* **EXERCISE**: Exactly as given, restate each record that follows.
[Opening ENTRIES PROVIDED section]
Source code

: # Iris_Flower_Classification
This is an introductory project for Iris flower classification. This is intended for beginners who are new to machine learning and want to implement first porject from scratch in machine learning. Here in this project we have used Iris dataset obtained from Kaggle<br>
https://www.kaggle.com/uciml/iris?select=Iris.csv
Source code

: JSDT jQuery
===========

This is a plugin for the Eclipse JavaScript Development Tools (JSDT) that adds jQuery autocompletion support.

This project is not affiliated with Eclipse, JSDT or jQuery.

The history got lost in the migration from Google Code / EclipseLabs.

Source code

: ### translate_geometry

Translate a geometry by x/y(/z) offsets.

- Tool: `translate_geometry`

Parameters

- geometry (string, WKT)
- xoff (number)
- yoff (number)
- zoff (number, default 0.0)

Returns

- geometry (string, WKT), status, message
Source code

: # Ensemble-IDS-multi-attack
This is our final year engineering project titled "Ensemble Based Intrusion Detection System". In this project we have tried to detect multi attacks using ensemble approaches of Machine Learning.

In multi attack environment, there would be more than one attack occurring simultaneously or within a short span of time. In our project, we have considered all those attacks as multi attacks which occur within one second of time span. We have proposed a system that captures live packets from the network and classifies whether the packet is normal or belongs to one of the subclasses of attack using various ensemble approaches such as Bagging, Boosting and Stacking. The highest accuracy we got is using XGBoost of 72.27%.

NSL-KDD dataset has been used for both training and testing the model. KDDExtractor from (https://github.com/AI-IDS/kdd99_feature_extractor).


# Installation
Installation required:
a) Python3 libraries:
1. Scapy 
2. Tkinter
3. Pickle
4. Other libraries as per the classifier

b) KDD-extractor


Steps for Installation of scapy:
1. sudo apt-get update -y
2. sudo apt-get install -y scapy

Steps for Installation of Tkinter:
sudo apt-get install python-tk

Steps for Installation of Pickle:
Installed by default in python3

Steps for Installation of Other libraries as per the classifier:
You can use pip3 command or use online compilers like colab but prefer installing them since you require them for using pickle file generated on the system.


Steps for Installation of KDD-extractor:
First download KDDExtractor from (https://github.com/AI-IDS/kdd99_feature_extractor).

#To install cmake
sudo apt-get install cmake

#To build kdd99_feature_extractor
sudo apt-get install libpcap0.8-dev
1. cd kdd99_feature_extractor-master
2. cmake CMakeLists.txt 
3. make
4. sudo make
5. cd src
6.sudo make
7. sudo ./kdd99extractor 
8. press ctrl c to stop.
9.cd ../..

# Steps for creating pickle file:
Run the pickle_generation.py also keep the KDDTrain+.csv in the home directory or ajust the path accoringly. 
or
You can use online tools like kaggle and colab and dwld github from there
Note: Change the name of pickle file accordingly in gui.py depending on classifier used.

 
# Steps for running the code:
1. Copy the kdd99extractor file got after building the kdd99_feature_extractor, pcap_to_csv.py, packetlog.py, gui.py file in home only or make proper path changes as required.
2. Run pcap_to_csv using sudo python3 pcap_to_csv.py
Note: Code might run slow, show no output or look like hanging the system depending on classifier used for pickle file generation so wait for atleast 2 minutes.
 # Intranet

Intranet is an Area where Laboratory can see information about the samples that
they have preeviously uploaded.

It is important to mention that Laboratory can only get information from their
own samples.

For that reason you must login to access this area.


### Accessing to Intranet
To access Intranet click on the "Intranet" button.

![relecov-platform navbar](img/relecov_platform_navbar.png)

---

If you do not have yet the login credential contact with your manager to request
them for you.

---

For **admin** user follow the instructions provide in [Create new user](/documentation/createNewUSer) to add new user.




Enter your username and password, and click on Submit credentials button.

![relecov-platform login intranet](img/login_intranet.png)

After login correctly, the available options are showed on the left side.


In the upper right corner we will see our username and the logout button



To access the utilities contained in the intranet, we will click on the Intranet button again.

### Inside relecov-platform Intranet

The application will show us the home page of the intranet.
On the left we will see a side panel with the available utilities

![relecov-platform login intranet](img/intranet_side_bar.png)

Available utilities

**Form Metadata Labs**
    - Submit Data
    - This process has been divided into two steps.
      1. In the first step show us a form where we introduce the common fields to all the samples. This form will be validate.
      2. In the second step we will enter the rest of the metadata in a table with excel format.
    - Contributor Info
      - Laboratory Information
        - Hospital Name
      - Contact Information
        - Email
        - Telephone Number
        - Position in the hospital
[Closing ENTRIES PROVIDED section]
* **TASK RESPONSE**:
Source code

: # Iris_Flower_Classification
This is an introductory project for Iris flower classification. This is intended for beginners who are new to machine learning and want to implement first porject from scratch in machine learning. Here in this project we have used Iris dataset obtained from Kaggle<br>
https://www.kaggle.com/uciml/iris?select=Iris.csv
Source code

: JSDT jQuery
===========

This is a plugin for the Eclipse JavaScript Development Tools (JSDT) that adds jQuery autocompletion support.

This project is not affiliated with Eclipse, JSDT or jQuery.

The history got lost in the migration from Google Code / EclipseLabs.

Source code

: ### translate_geometry

Translate a geometry by x/y(/z) offsets.

- Tool: `translate_geometry`

Parameters

- geometry (string, WKT)
- xoff (number)
- yoff (number)
- zoff (number, default 0.0)

Returns

- geometry (string, WKT), status, message
Source code

: # Ensemble-IDS-multi-attack
This is our final year engineering project titled "Ensemble Based Intrusion Detection System". In this project we have tried to detect multi attacks using ensemble approaches of Machine Learning.

In multi attack environment, there would be more than one attack occurring simultaneously or within a short span of time. In our project, we have considered all those attacks as multi attacks which occur within one second of time span. We have proposed a system that captures live packets from the network and classifies whether the packet is normal or belongs to one of the subclasses of attack using various ensemble approaches such as Bagging, Boosting and Stacking. The highest accuracy we got is using XGBoost of 72.27%.

NSL-KDD dataset has been used for both training and testing the model. KDDExtractor from (https://github.com/AI-IDS/kdd99_feature_extractor).


# Installation
Installation required:
a) Python3 libraries:
1. Scapy 
2. Tkinter
3. Pickle
4. Other libraries as per the classifier

b) KDD-extractor


Steps for Installation of scapy:
1. sudo apt-get update -y
2. sudo apt-get install -y scapy

Steps for Installation of Tkinter:
sudo apt-get install python-tk

Steps for Installation of Pickle:
Installed by default in python3

Steps for Installation of Other libraries as per the classifier:
You can use pip3 command or use online compilers like colab but prefer installing them since you require them for using pickle file generated on the system.


Steps for Installation of KDD-extractor:
First download KDDExtractor from (https://github.com/AI-IDS/kdd99_feature_extractor).

#To install cmake
sudo apt-get install cmake

#To build kdd99_feature_extractor
sudo apt-get install libpcap0.8-dev
1. cd kdd99_feature_extractor-master
2. cmake CMakeLists.txt 
3. make
4. sudo make
5. cd src
6.sudo make
7. sudo ./kdd99extractor 
8. press ctrl c to stop.
9.cd ../..

# Steps for creating pickle file:
Run the pickle_generation.py also keep the KDDTrain+.csv in the home directory or ajust the path accoringly. 
or
You can use online tools like kaggle and colab and dwld github from there
Note: Change the name of pickle file accordingly in gui.py depending on classifier used.

 
# Steps for running the code:
1. Copy the kdd99extractor file got after building the kdd99_feature_extractor, pcap_to_csv.py, packetlog.py, gui.py file in home only or make proper path changes as required.
2. Run pcap_to_csv using sudo python3 pcap_to_csv.py
Note: Code might run slow, show no output or look like hanging the system depending on classifier used for pickle file generation so wait for atleast 2 minutes.
 # Intranet

Intranet is an Area where Laboratory can see information about the samples that
they have preeviously uploaded.

It is important to mention that Laboratory can only get information from their
own samples.

For that reason you must login to access this area.


### Accessing to Intranet
To access Intranet click on the "Intranet" button.

![relecov-platform navbar](img/relecov_platform_navbar.png)

---

If you do not have yet the login credential contact with your manager to request
them for you.

---

For **admin** user follow the instructions provide in [Create new user](/documentation/createNewUSer) to add new user.




Enter your username and password, and click on Submit credentials button.

![relecov-platform login intranet](img/login_intranet.png)

After login correctly, the available options are showed on the left side.


In the upper right corner we will see our username and the logout button



To access the utilities contained in the intranet, we will click on the Intranet button again.

### Inside relecov-platform Intranet

The application will show us the home page of the intranet.
On the left we will see a side panel with the available utilities

![relecov-platform login intranet](img/intranet_side_bar.png)

Available utilities

**Form Metadata Labs**
    - Submit Data
    - This process has been divided into two steps.
      1. In the first step show us a form where we introduce the common fields to all the samples. This form will be validate.
      2. In the second step we will enter the rest of the metadata in a table with excel format.
    - Contributor Info
      - Laboratory Information
        - Hospital Name
      - Contact Information
        - Email
        - Telephone Number
        - Position in the hospital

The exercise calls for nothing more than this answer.